Another Useful Tool From R

Browsing Medium can sometimes be quite useful; you can find some gems in there still. I came across this post which was about getting much faster read times from CSV files and the results looked really good. As I was reading it, I realized the command to read the files in was .fread() and then I realized this looked exactly like the data.table library from R. And, that’s exactly what it is: > Thanks for sharing the story on datatable Parul Pandey. The team H2O.ai is working tirelessly to add missing pandas.Frame functionalities to datatable. If there is something that you wished it would have to file issues here → https://github.com/h2oai/datatable/issues

cf: Medium

So, let’s try it out!

import datatable as dt
import pandas as pd
import seaborn as sns
from pathlib import Path

diamonds = sns.load_dataset('diamonds')
diamonds.head()
dtDiamonds = dt.Frame(diamonds)
dtDiamonds.head()

	carat	cut	color	clarity	depth	table	price	x	y	z
	▪▪▪▪▪▪▪▪	▪▪▪▪	▪▪▪▪	▪▪▪▪	▪▪▪▪▪▪▪▪	▪▪▪▪▪▪▪▪	▪▪▪▪▪▪▪▪	▪▪▪▪▪▪▪▪	▪▪▪▪▪▪▪▪	▪▪▪▪▪▪▪▪
0	0.23	Ideal	E	SI2	61.5	55	326	3.95	3.98	2.43
1	0.21	Premium	E	SI1	59.8	61	326	3.89	3.84	2.31
2	0.23	Good	E	VS1	56.9	65	327	4.05	4.07	2.31
3	0.29	Premium	I	VS2	62.4	58	334	4.2	4.23	2.63
4	0.31	Good	J	SI2	63.3	58	335	4.34	4.35	2.75
5	0.24	Very Good	J	VVS2	62.8	57	336	3.94	3.96	2.48
6	0.24	Very Good	I	VVS1	62.3	57	336	3.95	3.98	2.47
7	0.26	Very Good	H	SI1	61.9	55	337	4.07	4.11	2.53
8	0.22	Fair	E	VS2	65.1	61	337	3.87	3.78	2.49
9	0.23	Very Good	H	VS1	59.4	61	338	4	4.05	2.39

No Plotting By Default

One point which might harm someone’s willingness to switch over is that plotting is not built directly into the objects like it is with pandas. This means you’ll have to be explicit about importing and using matplotlib or seaborn. But, not only that becuase if you try to pass the datatable frame to Seaborn then it will fair:

# You can run this but it will fail:
sns.displot(dtDiamonds, x='x')

When you run this, you will get the error: > ValueError: Could not interpret value x for parameter x
… and the code which causes this is:

# Raise when data object is present and a vector can't matched
if isinstance(data, pd.DataFrame) and not isinstance(val, pd.Series):

So, if it’s not a pandas data frame then seaborn just wont accept it. There is a matching tool which implements the Grammar of Graphics for python in the package plotnine. I tried doing this within the VM and it literally crashed my Virtual Machine. Not just my Python Kernel but the whole thing. So, we’re not going to do that. And, I wouldn’t recommend that you do it either. Which is a shame since I really like ggplot and the plotnine library from python.

Is this Worth it?

You should check out the documentation to see if the analytics side of this tool is worth it. From using Datatable on the R side I’m definitely going to be trying this out. But, if I want to do any graphing then I have to convert to pandas - which has a cost to convert. Let’s measure the cost like the other bloggers did. First, we’ll write this to a CSV since we’ll have to account for the transition back.

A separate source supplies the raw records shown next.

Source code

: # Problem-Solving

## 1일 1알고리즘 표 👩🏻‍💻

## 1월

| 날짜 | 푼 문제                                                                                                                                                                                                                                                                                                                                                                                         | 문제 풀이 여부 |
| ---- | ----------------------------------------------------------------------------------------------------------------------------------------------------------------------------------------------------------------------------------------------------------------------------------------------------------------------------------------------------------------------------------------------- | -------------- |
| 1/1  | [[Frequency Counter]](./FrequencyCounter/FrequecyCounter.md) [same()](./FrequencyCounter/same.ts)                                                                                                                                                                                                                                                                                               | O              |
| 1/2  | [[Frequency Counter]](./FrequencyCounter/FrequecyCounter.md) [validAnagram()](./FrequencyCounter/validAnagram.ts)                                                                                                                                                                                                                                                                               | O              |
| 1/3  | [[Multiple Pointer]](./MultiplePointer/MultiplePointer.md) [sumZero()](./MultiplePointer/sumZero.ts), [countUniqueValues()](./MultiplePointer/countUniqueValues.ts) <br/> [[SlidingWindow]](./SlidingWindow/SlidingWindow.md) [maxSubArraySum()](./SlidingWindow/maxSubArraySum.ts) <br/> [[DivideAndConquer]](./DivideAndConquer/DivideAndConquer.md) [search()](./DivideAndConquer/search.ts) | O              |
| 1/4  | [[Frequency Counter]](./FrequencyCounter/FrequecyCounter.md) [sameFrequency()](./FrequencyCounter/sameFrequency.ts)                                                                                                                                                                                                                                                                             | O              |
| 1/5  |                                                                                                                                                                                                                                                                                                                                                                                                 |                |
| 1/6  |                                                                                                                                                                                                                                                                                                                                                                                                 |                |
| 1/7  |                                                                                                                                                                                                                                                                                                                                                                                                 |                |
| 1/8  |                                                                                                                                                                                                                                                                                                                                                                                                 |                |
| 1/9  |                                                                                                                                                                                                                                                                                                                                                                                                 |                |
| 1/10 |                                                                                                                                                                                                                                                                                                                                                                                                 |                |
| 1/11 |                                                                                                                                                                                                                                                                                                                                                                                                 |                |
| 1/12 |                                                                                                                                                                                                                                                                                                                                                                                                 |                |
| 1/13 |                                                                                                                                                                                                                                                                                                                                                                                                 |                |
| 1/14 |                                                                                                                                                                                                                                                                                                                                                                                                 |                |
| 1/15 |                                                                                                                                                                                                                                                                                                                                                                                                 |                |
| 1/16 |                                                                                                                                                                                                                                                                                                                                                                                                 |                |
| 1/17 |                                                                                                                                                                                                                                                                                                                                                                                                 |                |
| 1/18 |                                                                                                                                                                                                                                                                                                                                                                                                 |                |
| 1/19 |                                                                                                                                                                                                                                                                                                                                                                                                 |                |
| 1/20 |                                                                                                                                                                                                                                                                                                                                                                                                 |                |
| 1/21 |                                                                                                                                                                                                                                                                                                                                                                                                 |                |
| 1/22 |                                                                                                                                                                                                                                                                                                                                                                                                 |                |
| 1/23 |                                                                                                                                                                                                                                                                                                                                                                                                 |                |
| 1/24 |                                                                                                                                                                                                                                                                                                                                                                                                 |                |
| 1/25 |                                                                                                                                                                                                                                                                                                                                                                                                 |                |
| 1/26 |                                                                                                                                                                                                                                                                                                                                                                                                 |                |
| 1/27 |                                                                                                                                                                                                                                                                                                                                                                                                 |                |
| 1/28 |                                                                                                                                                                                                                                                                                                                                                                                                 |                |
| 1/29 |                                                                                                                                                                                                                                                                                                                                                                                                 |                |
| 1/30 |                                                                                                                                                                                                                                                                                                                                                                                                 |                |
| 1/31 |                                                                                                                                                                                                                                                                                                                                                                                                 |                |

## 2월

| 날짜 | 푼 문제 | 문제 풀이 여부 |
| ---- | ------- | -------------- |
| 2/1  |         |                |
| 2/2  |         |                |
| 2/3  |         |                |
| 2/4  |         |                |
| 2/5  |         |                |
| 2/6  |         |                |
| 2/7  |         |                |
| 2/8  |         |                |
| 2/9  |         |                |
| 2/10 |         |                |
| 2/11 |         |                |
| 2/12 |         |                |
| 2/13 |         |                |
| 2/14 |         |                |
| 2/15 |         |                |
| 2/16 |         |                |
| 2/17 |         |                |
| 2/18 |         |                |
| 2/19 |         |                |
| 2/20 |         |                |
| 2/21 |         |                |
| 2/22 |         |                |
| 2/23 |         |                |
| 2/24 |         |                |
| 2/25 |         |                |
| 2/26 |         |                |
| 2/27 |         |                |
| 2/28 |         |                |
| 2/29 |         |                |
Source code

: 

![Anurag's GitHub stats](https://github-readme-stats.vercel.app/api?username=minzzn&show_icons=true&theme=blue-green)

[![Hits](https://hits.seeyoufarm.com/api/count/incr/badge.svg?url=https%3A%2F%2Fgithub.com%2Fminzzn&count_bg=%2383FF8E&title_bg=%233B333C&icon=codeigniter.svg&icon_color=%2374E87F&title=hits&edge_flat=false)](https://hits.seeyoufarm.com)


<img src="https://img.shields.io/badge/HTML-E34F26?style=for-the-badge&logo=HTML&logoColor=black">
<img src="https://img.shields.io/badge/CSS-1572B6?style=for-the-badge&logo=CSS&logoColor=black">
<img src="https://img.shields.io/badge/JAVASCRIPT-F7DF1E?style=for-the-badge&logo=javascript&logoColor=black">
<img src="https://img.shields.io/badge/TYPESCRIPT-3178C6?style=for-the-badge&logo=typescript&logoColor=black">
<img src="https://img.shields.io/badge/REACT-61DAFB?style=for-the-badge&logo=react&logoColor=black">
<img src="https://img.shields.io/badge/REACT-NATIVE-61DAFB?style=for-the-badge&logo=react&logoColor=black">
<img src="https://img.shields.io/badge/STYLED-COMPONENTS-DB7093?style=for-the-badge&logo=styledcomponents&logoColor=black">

diamonds.to_csv(Path("_data/diamonds.csv")), len( diamonds )
import matplotlib.pyplot as plt

I will have to copy the results because I just could not find a way to suppress the graphs printing while keeping the timeit outputs. You can copy and run these but keep in mind it will spam you with graphs.

%%timeit -r2 -n10
data = pd.read_csv(Path("_data/diamonds.csv"))
a = sns.displot(data, x='x', kde=True);

%%timeit -r2 -n10
data = dt.fread(Path("_data/diamonds.csv"))
a = sns.displot(data.to_pandas(), x='x', kde=True);

Results:

pandas:    321 ms ± 2.59 ms per loop (mean ± std. dev. of 2 runs, 10 loops each)
datatable: 339 ms ± 8.55 ms per loop (mean ± std. dev. of 2 runs, 10 loops each)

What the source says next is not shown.